Forse non è mai troppo tardi, ma di sicuro si poteva intervenire molto tempo fa, fermando la "storia", salvando molte vite umane e impedendo tantissime violenze abominevoli. Perché tutto era già risaputo. E tutto è già stato raccontato e scritto, pubblicato. Tutto ciò che è contenuto nell'impressionante elenco di abusi e soprusi contro i migranti elencato nel "Dossier Libia", in questi giorni al vaglio della Procura internazionale dell'Aja, da almeno vent'anni era già sotto gli occhi della storia e nei racconti e nelle lacrime dei sopravvissuti ai giorni della passione e delle violenze subite sulla rotta dei migranti.
Uomini e donne, già schiavi della frusta dei trafficanti ancor prima di impantanarsi nella trappola libica. Sembra di assistere alla replica di tragedie come il genocidio dei tutsi in Ruanda o il massacro dei musulmani a Srebrenica, avvenuti sotto gli occhi di tutto il mondo, prima che si imponesse l'alt.
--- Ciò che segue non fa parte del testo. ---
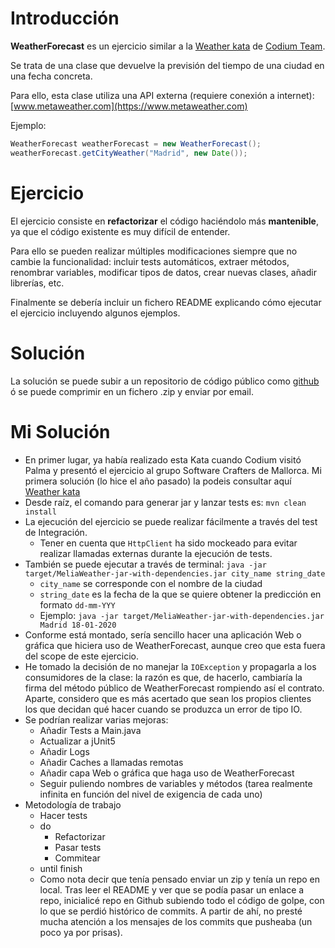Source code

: # Introducción

**WeatherForecast** es un ejercicio similar a la [Weather kata](https://github.com/CodiumTeam/weather-kata) de [Codium Team](https://www.codium.team).

Se trata de una clase que devuelve la previsión del tiempo de una ciudad en una fecha concreta.

Para ello, esta clase utiliza una API externa (requiere conexión a internet): [www.metaweather.com](https://www.metaweather.com) 

Ejemplo:

```java
WeatherForecast weatherForecast = new WeatherForecast();
weatherForecast.getCityWeather("Madrid", new Date());
```


# Ejercicio

El ejercicio consiste en **refactorizar** el código haciéndolo más **mantenible**, ya que el código existente es muy difícil de entender.  
  
Para ello se pueden realizar múltiples modificaciones siempre que no cambie la funcionalidad: incluir tests automáticos, extraer métodos, renombrar variables, modificar tipos de datos, crear nuevas clases, añadir librerías, etc.

Finalmente se debería incluir un fichero README explicando cómo ejecutar el ejercicio incluyendo algunos ejemplos.


# Solución

La solución se puede subir a un repositorio de código público como [github](https://github.com/) ó se puede comprimir en un fichero .zip y enviar por email.

# Mi Solución

- En primer lugar, ya había realizado esta Kata cuando Codium visitó Palma y presentó el ejercicio al grupo Software Crafters de Mallorca. Mi primera solución (lo hice el año pasado) la podeis consultar aquí [Weather kata](https://github.com/acontell/katas/tree/master/weather)
- Desde raíz, el comando para generar jar y lanzar tests es: ```mvn clean install``` 
- La ejecución del ejercicio se puede realizar fácilmente a través del test de Integración.
    - Tener en cuenta que ```HttpClient``` ha sido mockeado para evitar realizar llamadas externas durante la ejecución de tests.
- También se puede ejecutar a través de terminal: ```java -jar target/MeliaWeather-jar-with-dependencies.jar city_name string_date```
    - ```city_name``` se corresponde con el nombre de la ciudad
    - ```string_date``` es la fecha de la que se quiere obtener la predicción en formato ```dd-mm-YYY```
    - Ejemplo: ```java -jar target/MeliaWeather-jar-with-dependencies.jar Madrid 18-01-2020```
- Conforme está montado, sería sencillo hacer una aplicación Web o gráfica que hiciera uso de WeatherForecast, aunque creo que esta fuera del scope de este ejercicio.
- He tomado la decisión de no manejar la ```IOException``` y propagarla a los consumidores de la clase: la razón es que, de hacerlo, cambiaría la firma del método público de WeatherForecast rompiendo así el contrato. Aparte, considero que es más acertado que sean los propios clientes los que decidan qué hacer cuando se produzca un error de tipo IO.
- Se podrían realizar varias mejoras:
    - Añadir Tests a Main.java
    - Actualizar a jUnit5
    - Añadir Logs
    - Añadir Caches a llamadas remotas
    - Añadir capa Web o gráfica que haga uso de WeatherForecast
    - Seguir puliendo nombres de variables y métodos (tarea realmente infinita en función del nivel de exigencia de cada uno)
- Metodología de trabajo
    - Hacer tests
    - do
        - Refactorizar
        - Pasar tests
        - Commitear
    - until finish
    - Como nota decir que tenía pensado enviar un zip y tenía un repo en local. Tras leer el README y ver que se podía pasar un enlace a repo, inicialicé repo en Github subiendo todo el código de golpe, con lo que se perdió histórico de commits. A partir de ahí, no presté mucha atención a los mensajes de los commits que pusheaba (un poco ya por prisas).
Al solito i ritardi, gli attendismi, gli interessi internazionali, le indecisioni, moltiplicano gli effetti e il numero delle vittime sacrificali.
In un rapporto presentato alle Nazioni Unite nel 2017 dalla Procura internazionale, è scritto che in Libia «secondo fonti credibili, gli stupri, gli omicidi e gli atti di tortura sarebbero all'ordine del giorno». Una relazione che ha scioccato il Procuratore capo della Corte penale internazionale, la signora Fatou Bensouda, perché queste informazioni «assicurano che la Libia è diventato un mercato per la tratta di esseri umani», notizia pubblicata da "Avvenire" giovedì scorso.
Ecco che, finalmente, abbiamo la "pistola fumante"; ci si è accorti che, in Libia, criminali di vario calibro, politici corrotti, milizie armate, trafficanti tagliagole e terroristi islamisti controllano, manovrano e organizzano il mercato degli schiavi neri, da sempre gruppi etnici particolarmente osteggiati, per non usare altra parola, dagli stessi libici.
Abbiamo, "finalmente", le prove, "credibili", degli stupri sia sulle donne sia sui minori di entrambi i sessi, delle torture inflitte fino alla morte, dei centri di detenzione paragonabili a veri campi di internamento, dove gli aguzzini certo non si distinguono per le buone maniere. Quattro mesi fa fece scandalo un video trasmesso dalla tv americana Cnn, che documentava un'asta di esseri umani, come all'epoca della tratta degli schiavi nei campi di cotone degli Stati Uniti.
Ho fatto una telefonata a Lampedusa, perché mi è venuto il dubbio d'essermi risvegliato in un altro mondo e in un'altra epoca, senza storia. Com'è possibile, mi sono detto, che dopo tanti anni a raccogliere storie drammatiche e atroci di persone che hanno solcato il mare Mediterraneo, solo adesso si accendono sullo scandalo i riflettori della giustizia internazionale?
Sono quasi trent'anni che a Lampedusa, il medico Pietro Bartolo è responsabile delle prime visite a tutti i migranti che sbarcano sull'isola: «Se ne stanno accorgendo ora? Ma se sono anni che i migranti subiscono violenze, stupri, torture. Venduti, schiavizzati, disprezzati, giovani, anziani, bambini. E tutte le donne stuprate, a tutte le età. Un orrore senza fine. Mi è toccato anche il caso di un ragazzino torturato e scuoiato della pelle». Quale altro choc dobbiamo affrontare per mettere la parola fine a questa vergogna libica?